→ **Problem description**: All that is needed is every line of the listing below that has "isasymand".

→ **Provided information**:
[Start of Attachment]
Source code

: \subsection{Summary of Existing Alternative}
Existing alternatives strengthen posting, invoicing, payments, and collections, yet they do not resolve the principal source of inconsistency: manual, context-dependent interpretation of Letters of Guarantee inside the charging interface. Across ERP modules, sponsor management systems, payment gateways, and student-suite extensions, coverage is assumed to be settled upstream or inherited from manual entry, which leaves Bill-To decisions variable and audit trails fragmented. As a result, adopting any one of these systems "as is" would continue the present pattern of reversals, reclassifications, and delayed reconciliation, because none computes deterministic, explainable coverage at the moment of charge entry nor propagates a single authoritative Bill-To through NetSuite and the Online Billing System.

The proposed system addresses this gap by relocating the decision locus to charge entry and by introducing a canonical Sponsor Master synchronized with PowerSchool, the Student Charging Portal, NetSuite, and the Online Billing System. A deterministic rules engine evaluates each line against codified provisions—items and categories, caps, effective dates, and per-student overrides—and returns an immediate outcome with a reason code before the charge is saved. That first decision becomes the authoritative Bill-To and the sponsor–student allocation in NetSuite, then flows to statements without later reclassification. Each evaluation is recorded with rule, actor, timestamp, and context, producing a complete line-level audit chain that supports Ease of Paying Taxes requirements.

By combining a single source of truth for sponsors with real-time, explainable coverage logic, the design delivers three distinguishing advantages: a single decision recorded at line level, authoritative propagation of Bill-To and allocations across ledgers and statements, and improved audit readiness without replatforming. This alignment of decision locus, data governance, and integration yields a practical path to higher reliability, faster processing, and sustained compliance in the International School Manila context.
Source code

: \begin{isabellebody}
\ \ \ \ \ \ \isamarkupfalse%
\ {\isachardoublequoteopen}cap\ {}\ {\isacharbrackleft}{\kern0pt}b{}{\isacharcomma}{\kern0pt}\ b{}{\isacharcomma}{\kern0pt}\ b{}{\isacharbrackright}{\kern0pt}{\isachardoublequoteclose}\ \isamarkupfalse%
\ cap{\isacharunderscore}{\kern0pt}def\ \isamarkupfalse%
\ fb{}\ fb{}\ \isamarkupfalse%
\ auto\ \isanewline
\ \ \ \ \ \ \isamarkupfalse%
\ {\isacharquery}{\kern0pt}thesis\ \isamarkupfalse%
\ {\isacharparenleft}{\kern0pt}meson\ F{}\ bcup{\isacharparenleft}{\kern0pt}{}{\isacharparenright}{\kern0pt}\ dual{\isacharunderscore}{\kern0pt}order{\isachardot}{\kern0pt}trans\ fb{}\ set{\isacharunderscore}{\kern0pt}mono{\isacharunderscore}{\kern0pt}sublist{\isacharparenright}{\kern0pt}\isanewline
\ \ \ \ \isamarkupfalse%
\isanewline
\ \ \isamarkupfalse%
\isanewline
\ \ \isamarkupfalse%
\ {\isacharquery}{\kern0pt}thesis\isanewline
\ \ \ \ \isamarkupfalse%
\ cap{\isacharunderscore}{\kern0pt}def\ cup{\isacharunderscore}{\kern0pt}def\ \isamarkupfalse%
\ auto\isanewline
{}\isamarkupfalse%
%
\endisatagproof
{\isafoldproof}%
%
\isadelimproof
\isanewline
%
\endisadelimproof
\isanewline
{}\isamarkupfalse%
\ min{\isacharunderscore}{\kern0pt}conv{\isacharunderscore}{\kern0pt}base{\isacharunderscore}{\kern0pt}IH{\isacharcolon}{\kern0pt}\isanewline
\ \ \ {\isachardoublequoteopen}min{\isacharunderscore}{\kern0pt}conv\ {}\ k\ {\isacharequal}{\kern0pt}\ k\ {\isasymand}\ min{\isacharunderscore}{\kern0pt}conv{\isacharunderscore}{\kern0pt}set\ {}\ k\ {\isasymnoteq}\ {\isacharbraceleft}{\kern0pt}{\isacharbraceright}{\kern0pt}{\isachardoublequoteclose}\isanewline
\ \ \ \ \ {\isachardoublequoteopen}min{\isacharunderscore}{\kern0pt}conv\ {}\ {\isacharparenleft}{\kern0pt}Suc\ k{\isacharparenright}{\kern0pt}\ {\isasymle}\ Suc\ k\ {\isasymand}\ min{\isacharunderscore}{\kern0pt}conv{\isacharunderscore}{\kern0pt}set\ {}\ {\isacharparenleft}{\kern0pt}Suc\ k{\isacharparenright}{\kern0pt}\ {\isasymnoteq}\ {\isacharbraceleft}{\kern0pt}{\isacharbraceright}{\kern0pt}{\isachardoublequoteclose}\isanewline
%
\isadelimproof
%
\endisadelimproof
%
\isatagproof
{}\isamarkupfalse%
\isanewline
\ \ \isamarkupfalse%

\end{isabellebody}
[End of Attachment]
→ **Task output**:
\ \ \ {\isachardoublequoteopen}min{\isacharunderscore}{\kern0pt}conv\ {}\ k\ {\isacharequal}{\kern0pt}\ k\ {\isasymand}\ min{\isacharunderscore}{\kern0pt}conv{\isacharunderscore}{\kern0pt}set\ {}\ k\ {\isasymnoteq}\ {\isacharbraceleft}{\kern0pt}{\isacharbraceright}{\kern0pt}{\isachardoublequoteclose}\isanewline
\ \ \ \ \ {\isachardoublequoteopen}min{\isacharunderscore}{\kern0pt}conv\ {}\ {\isacharparenleft}{\kern0pt}Suc\ k{\isacharparenright}{\kern0pt}\ {\isasymle}\ Suc\ k\ {\isasymand}\ min{\isacharunderscore}{\kern0pt}conv{\isacharunderscore}{\kern0pt}set\ {}\ {\isacharparenleft}{\kern0pt}Suc\ k{\isacharparenright}{\kern0pt}\ {\isasymnoteq}\ {\isacharbraceleft}{\kern0pt}{\isacharbraceright}{\kern0pt}{\isachardoublequoteclose}\isanewline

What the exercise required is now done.